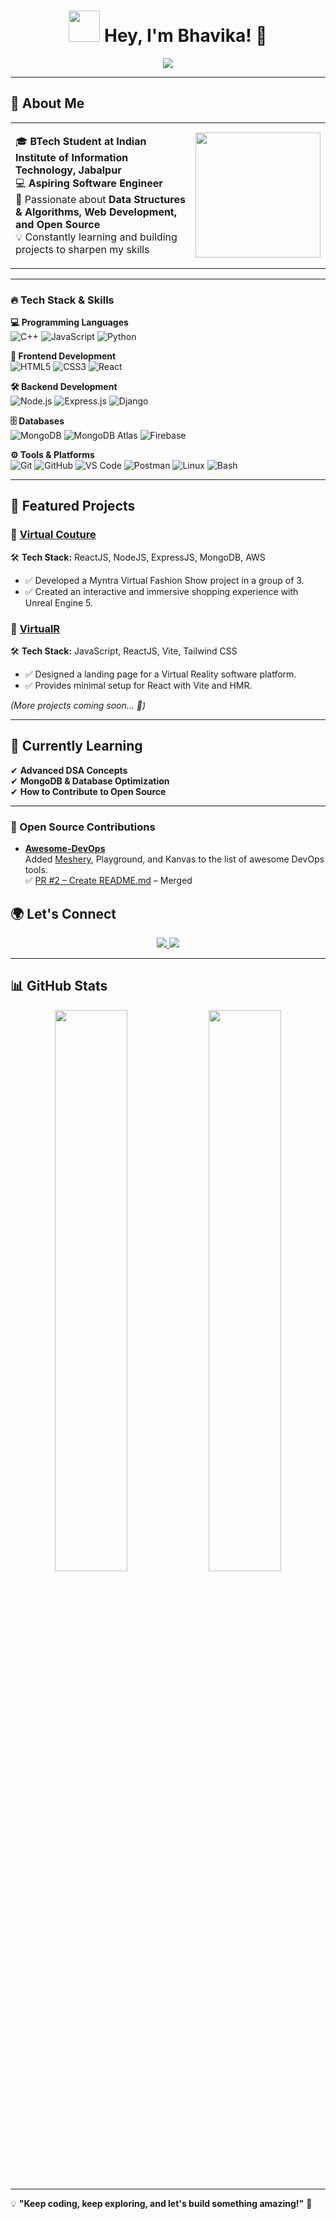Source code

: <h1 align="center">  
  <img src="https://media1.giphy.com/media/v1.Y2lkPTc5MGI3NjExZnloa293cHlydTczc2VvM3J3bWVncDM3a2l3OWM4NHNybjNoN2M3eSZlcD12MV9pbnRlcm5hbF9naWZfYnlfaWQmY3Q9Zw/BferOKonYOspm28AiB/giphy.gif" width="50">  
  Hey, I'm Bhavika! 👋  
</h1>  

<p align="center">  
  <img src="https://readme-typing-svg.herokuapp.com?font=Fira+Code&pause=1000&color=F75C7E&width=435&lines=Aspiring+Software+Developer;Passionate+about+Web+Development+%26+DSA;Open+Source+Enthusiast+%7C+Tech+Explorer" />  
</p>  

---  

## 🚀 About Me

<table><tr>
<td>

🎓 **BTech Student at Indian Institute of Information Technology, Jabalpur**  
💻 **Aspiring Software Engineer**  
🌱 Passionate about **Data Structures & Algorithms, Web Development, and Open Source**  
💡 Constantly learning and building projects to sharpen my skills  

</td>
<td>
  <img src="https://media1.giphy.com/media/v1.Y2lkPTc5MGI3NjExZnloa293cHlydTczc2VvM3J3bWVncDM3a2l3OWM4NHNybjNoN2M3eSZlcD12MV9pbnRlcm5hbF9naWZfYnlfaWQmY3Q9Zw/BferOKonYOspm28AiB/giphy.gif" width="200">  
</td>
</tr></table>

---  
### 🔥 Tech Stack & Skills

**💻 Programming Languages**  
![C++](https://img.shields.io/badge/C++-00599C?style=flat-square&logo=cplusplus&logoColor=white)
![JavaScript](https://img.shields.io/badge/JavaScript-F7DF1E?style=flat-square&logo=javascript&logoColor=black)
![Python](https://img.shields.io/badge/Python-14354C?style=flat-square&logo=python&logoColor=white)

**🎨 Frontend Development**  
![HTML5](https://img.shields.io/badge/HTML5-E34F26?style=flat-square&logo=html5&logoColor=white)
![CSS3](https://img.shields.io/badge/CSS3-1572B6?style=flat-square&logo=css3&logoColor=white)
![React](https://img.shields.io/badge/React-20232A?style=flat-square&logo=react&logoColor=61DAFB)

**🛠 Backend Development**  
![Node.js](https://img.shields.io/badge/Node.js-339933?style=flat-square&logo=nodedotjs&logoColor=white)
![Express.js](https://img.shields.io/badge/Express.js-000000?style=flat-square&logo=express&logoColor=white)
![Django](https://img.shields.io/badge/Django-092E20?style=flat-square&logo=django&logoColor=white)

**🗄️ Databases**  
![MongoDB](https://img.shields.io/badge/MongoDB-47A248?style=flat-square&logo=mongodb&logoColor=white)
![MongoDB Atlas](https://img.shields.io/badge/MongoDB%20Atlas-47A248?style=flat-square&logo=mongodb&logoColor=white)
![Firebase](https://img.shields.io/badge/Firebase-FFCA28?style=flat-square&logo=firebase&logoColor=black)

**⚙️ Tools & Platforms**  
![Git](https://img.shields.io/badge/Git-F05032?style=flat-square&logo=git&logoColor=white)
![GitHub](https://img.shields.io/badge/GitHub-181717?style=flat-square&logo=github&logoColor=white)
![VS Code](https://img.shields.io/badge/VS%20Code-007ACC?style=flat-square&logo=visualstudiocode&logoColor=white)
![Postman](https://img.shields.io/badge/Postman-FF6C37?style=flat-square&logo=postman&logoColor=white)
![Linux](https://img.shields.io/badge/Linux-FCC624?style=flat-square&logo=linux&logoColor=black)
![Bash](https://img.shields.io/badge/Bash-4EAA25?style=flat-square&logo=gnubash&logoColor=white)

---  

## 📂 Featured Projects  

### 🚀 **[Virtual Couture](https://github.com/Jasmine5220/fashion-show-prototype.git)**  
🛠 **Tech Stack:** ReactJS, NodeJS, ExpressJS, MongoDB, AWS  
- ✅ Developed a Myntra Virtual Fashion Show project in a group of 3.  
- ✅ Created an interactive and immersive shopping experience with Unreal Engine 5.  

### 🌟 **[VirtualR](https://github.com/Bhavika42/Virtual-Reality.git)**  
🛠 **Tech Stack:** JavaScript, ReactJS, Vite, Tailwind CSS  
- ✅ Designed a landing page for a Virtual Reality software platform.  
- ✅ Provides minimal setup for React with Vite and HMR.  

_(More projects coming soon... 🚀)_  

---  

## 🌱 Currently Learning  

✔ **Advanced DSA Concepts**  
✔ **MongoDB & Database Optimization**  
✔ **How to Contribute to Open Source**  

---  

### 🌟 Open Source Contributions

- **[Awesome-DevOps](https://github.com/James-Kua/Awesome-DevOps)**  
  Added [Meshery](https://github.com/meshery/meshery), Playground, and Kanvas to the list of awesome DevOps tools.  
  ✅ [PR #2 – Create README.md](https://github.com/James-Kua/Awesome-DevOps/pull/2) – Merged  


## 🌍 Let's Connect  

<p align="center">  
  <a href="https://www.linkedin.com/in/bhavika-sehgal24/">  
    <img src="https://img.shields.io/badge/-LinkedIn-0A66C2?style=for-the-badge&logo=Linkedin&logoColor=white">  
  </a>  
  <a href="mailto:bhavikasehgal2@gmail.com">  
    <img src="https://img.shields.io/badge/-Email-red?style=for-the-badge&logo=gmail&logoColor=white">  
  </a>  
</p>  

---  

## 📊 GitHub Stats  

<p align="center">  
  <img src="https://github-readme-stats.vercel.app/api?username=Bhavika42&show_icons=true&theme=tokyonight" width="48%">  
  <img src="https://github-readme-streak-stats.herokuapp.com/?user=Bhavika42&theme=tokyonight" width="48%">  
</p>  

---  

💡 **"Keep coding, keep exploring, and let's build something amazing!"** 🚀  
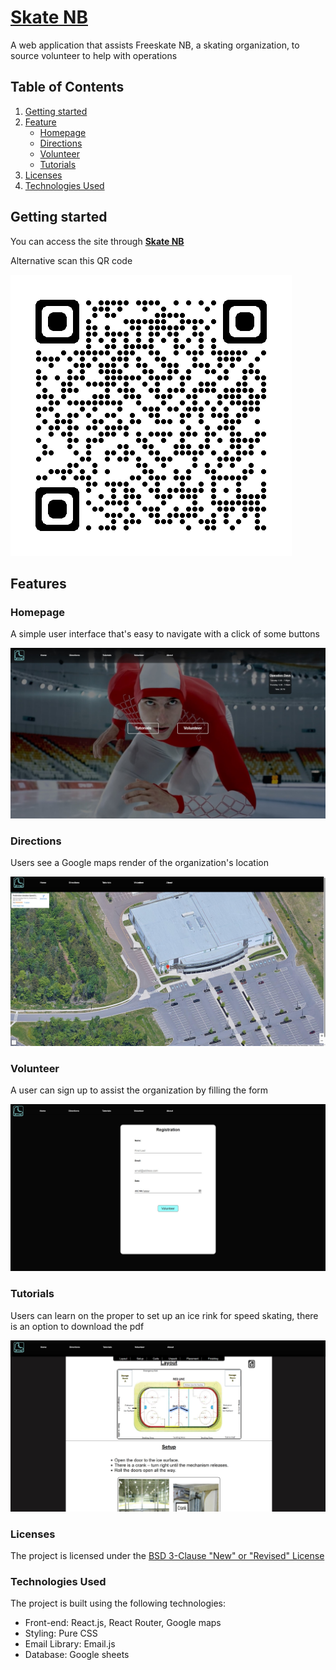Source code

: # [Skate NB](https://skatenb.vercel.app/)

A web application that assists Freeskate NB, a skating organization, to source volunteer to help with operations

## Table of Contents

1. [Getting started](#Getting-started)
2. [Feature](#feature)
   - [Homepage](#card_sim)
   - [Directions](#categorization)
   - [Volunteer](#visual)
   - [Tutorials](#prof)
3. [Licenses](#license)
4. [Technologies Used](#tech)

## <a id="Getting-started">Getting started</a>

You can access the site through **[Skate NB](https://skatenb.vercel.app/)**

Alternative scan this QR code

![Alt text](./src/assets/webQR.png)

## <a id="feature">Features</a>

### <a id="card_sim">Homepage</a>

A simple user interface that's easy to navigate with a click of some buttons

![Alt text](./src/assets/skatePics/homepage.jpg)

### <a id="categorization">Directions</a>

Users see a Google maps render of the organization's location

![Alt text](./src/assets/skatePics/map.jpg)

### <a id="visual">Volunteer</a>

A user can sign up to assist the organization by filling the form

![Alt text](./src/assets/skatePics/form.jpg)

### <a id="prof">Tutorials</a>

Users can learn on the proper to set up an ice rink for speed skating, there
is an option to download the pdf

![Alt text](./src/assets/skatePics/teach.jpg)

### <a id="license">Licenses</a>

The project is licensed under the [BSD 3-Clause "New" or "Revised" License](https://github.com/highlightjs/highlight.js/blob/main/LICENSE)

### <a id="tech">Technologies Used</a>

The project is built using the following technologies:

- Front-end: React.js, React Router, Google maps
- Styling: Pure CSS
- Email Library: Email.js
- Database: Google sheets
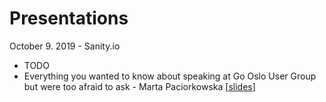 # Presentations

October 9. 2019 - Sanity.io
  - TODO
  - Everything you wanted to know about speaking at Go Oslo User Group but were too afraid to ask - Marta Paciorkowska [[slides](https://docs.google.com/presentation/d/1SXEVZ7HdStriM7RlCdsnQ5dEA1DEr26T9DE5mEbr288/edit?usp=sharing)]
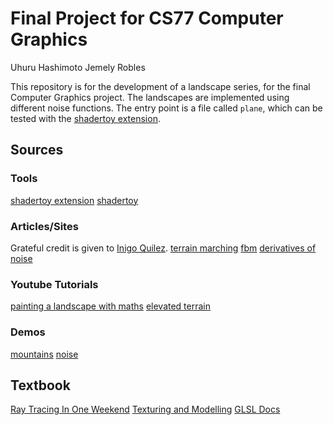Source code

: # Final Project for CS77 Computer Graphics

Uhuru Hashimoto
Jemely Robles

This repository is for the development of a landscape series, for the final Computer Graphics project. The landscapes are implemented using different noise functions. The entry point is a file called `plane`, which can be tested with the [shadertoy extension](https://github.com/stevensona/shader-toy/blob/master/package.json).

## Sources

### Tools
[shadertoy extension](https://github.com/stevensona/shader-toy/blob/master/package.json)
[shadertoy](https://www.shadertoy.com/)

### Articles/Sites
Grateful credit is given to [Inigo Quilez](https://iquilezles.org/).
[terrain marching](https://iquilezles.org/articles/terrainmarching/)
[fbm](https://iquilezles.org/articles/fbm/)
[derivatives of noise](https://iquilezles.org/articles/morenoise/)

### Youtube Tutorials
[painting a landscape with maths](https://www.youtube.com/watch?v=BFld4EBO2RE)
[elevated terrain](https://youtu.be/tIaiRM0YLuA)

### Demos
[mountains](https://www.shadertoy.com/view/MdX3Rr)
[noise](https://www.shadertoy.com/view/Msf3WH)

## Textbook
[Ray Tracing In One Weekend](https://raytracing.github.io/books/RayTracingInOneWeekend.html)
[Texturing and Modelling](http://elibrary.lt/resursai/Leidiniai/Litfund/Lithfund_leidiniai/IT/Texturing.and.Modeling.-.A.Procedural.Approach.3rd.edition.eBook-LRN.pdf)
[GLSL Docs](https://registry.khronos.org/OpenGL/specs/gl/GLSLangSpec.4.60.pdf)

* * * * * * * * *

▶ _TASK GOAL_
Using the entries above, extract exactly the span from the line with "A web application" to the line with "3. [Licenses](#license)", both lines included; leave out everything else.

▶ _OUTPUT FOR THIS TASK_
A web application that assists Freeskate NB, a skating organization, to source volunteer to help with operations

## Table of Contents

1. [Getting started](#Getting-started)
2. [Feature](#feature)
   - [Homepage](#card_sim)
   - [Directions](#categorization)
   - [Volunteer](#visual)
   - [Tutorials](#prof)
3. [Licenses](#license)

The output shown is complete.